Product Description
SEE MORE PRE-COLUMBIAN ARTIFACTS
This is a VERY RARE ancient silver gilded copper bowl and ladle set from the ancient Pre-Columbian Moche Indians of South America. Silver was extremely precious to all Pre-Columbian cultures as the ore had to be mined which was much more difficult than finding placer deposits of gold. The Moche discovered both electrochemical replacement plating and depletion gilding, which they used to cover copper crafts in thin layers of gold or silver. Modern attempts were able to recreate a similar chemical plating process using boiling water and salts found naturally in the area. Metalware such as this were strictly reserved for only the wealthiest elites of society. While the Moche are famous for their ceramics, it is their metal craft that is increasingly of interest as the skill required to create these objects is perhaps some of the finest the world has ever known. Many of the ancient Moche techniques are still difficult today for modern metalsmiths to duplicate!

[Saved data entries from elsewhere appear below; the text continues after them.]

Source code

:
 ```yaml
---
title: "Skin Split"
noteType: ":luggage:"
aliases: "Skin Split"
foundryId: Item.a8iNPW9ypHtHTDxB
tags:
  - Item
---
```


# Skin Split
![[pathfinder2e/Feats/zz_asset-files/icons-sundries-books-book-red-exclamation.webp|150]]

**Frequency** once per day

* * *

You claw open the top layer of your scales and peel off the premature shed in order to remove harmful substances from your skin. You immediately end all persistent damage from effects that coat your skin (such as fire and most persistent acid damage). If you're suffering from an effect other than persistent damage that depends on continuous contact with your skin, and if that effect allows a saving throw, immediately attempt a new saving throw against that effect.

An original set, the decorative copper hammered bowl features a silver gilded surface, still visible on the outside. The interior is wonderfully coated with a rich green malachite mineral encrusted layer. The deep and slightly tapering profile shows a flat rim embellished with an incised decoration. The ladle spoon is purportedly original to the bowl and shows identical patina and colorful mineral encrustations. Evidence of traces of fibers can be seen on both, the bowl and the ladle underside.
This is one of only two rare original Moche metalware sets we have offered in over 22 years! Presence of metal-worked goods is thought to have been especially significant with respect to the highest-ranking members of society making them extremely rare!
HISTORY
The Moche civilization, or the Mochica culture, flourished in northern Peru with its capital near present-day Moche, Trujillo, Peru. They thrived from about 100 to 700 AD during the Regional Development Epoch. Moche society was agriculturally based, with a significant level of investment in the construction of a sophisticated network of irrigation canals for the diversion of river water to supply their crops. The Moche are particularly noted for their elaborately painted ceramics, gold work, monumental constructions (huacas), and irrigation systems.
Both iconography and the finds of human skeletons in ritual contexts seem to indicate that human sacrifice played a significant part in Moche religious practices. These rites appear to have involved the elite as key actors in a spectacle of costumed participants, monumental settings and possibly the ritual consumption of blood. The tumi was a crescent-shaped metal knife used in sacrifices. Excavations in plazas near Moche huacas have found groups of people sacrificed together and the skeletons of young men deliberately excarnated, perhaps for temple displays.
The Moche may have also held and tortured the victims for several weeks before sacrificing them, with the intent of deliberately drawing blood. Some parts of the victims may have been eaten in ritual cannibalism. The sacrifices may have been associated with rites of ancestral renewal and agricultural fertility. Moche iconography features a figure which scholars have nicknamed the "Decapitator"; it is frequently depicted as a spider, but sometimes as a winged creature or a sea monster: together all three features symbolize land, water and air. When the body is included, the figure is usually shown with one arm holding a knife and another holding a severed head by the hair; it has also been depicted as "a human figure with a tiger's mouth and snarling fangs". The "Decapitator" is thought to have figured prominently in the beliefs surrounding the practice of sacrifice.